Every extracted phrase has a visible confidence score and an auditable classification path. No black-box summaries. A coach can always trace why something surfaced — and reject it if it doesn't feel right.

03
Structured memory over transcript storage

The system stores structured session objects — extracted phrases, quadrant assignments, confidence scores — not raw transcripts. What gets retained is meaning, not surveillance.

04
Ambient awareness over dashboard noise

The map is designed to be glanceable during a session, not studied. A coach should be able to orient in two seconds and return to the client. Density is the enemy; spatial clarity is the goal.

What This Demonstrates
0→1
New infrastructure category

No existing tool mapped conversational state in real time with coach-level trust requirements. This was a new category, not an iteration on transcription.

0.7
Confidence threshold

Below 0.7, phrases enter the list layer for manual coach review. Above it, they surface on the map automatically. The threshold is the trust architecture.

4
Auditable pipeline layers

Every extracted phrase passes through four visible, overridable layers. The system's reasoning is never hidden from the human in the loop.
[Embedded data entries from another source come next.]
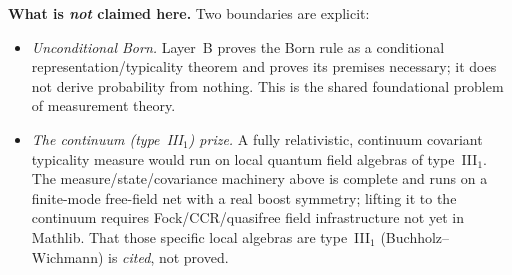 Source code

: \noindent\textbf{What is \emph{not} claimed here.} Two boundaries are explicit:
\begin{itemize}
  \item \emph{Unconditional Born.} Layer~B proves the Born rule as a conditional
        representation/typicality theorem and proves its premises necessary; it does
        not derive probability from nothing. This is the shared foundational problem
        of measurement theory.
  \item \emph{The continuum (type~III$_1$) prize.} A fully relativistic, continuum
        covariant typicality measure would run on local quantum field algebras of
        type~III$_1$. The measure/state/covariance machinery above is complete and
        runs on a finite-mode free-field net with a real boost symmetry; lifting it to
        the continuum requires Fock/CCR/quasifree field infrastructure not yet in
        Mathlib. That those specific local algebras are type~III$_1$
        (Buchholz--Wichmann) is \emph{cited}, not proved.
\end{itemize}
What This Work Demonstrates
How do you build AI infrastructure for a human-trust context?

You make the system's reasoning visible and overridable at every step. Confidence scores aren't a nice-to-have — they're the mechanism that lets a human decide what to trust. Without that visibility, the tool becomes a black box that undermines the very relationship it's meant to support.

What's the difference between a transcript and conversational state?

A transcript records what was said. Conversational state captures what mattered, in what context, with what frequency. Common Ground is the layer that converts the former into the latter — the infrastructure that makes downstream AI possible.

Why does the map need to be glanceable in two seconds?

Because the coach's attention belongs to the client, not the screen. Ambient awareness is a design goal, not an aesthetic one. Every visual decision — density, color, spatial logic — is optimized for a human who needs to be present, not analytical.

“Before AI can guide human conversation, conversational state must be made legible. Common Ground is the layer that makes that possible.”